# Installing Rigid Foam Insulation and Drywall



## raheel (Feb 15, 2009)

The closet in my bedroom was leaking, mostly through old grout in the brick. I removed all of the drywall and had the bricks repointed, stopping the leak.

However, I noticed that there was no insulation between the old drywall and the bricks, just studs. I would like to add insulation and have been considering rigid foam insulation sheets.

My question is how do I add drywall after that? Should I attach the foam to the wall, then put studs over the wall and attach the drywall?
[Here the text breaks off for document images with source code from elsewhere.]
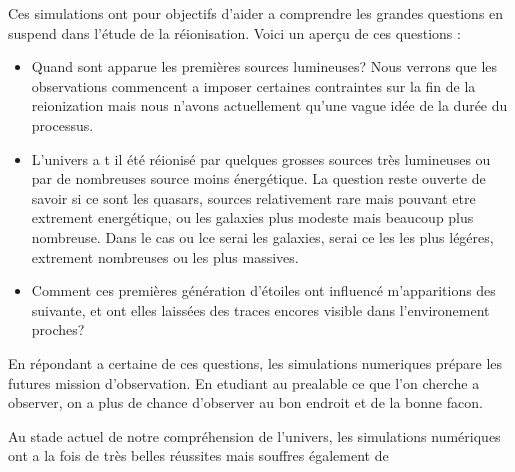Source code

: Ces simulations ont pour objectifs d'aider a comprendre les grandes questions en suspend dans l'étude de la réionisation.
Voici un aperçu de ces questions : 

\begin{itemize}
\item Quand sont apparue les premières sources lumineuses?
Nous verrons que les observations commencent a imposer certaines contraintes sur la fin de la reionization mais  nous n'avons actuellement qu'une vague idée de la durée du processus.

\item L'univers a t il été réionisé par quelques grosses sources très lumineuses ou par de nombreuses source moins énergétique.
La question reste ouverte de savoir si ce sont les quasars, sources relativement rare mais pouvant etre extrement energétique, ou les galaxies plus modeste mais beaucoup plus nombreuse.
Dans le cas ou lce serai les galaxies, serai ce les les plus légéres, extrement nombreuses ou les plus massives.

\item Comment ces premières génération d'étoiles ont influencé m'apparitions des suivante, et ont elles laissées des traces encores visible dans l'environement proches?

\end{itemize} 

En répondant a certaine de ces questions, les simulations numeriques prépare les futures mission d'observation.
En etudiant au prealable ce que l'on cherche a  observer, on a plus de chance d'observer au bon endroit et de la bonne facon.


Au stade actuel de notre compréhension de l'univers, les simulations numériques ont a la fois de très belles réussites mais souffres également de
Put studs on the wall and insulate between them?

Any help would be great appreciately.

Thanks.


----------



## Bob Mariani (Dec 1, 2008)

Keep the studs off the brick. insulate between the studs with the vapor barrier (kraft paper) on the inside (warm side). Then drywall.


----------



## raheel (Feb 15, 2009)

Thanks for the quick response.

Sorry, but I'm still a little confused. Right now, it's just brick.
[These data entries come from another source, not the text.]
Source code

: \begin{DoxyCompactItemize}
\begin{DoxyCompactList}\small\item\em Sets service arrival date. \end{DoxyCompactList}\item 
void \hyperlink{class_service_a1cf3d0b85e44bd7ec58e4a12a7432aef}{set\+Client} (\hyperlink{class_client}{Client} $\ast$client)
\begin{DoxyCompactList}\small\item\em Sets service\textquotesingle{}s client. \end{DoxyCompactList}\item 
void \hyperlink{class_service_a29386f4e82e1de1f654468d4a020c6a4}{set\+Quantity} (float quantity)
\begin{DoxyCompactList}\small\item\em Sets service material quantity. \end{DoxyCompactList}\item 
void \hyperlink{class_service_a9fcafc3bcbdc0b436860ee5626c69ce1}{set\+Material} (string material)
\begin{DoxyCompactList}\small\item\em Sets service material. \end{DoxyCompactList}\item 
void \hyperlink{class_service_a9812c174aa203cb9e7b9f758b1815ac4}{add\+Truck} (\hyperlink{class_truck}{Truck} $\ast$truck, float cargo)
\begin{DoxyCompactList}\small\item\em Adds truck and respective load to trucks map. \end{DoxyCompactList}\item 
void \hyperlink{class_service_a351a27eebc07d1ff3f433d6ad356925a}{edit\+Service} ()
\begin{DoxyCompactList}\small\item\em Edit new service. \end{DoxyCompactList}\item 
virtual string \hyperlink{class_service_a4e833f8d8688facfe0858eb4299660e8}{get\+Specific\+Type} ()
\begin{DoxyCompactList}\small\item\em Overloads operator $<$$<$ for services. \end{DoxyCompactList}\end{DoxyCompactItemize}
Are you saying to put the insulation directly against the brick and then put the studs or furring strips, over the insulation, anchoring them into the brick and then hang the drywall on studs/strips?

Thanks Again.


----------



## Bob Mariani (Dec 1, 2008)

no I am saying to make a stud wall 1" or so away from the brick wall. And isolated wall that you insulate and drywall. My concern was with future maintenance or removal of the bricks and/or problems you may create by drilling into the brick to fasten anything to them. Just felt it may be safer to leave them alone. If you feel they are secure, you can glue rigid insulation and then furring strips to them directly. In that case I would put 4 mil plastic on the brick first.


----------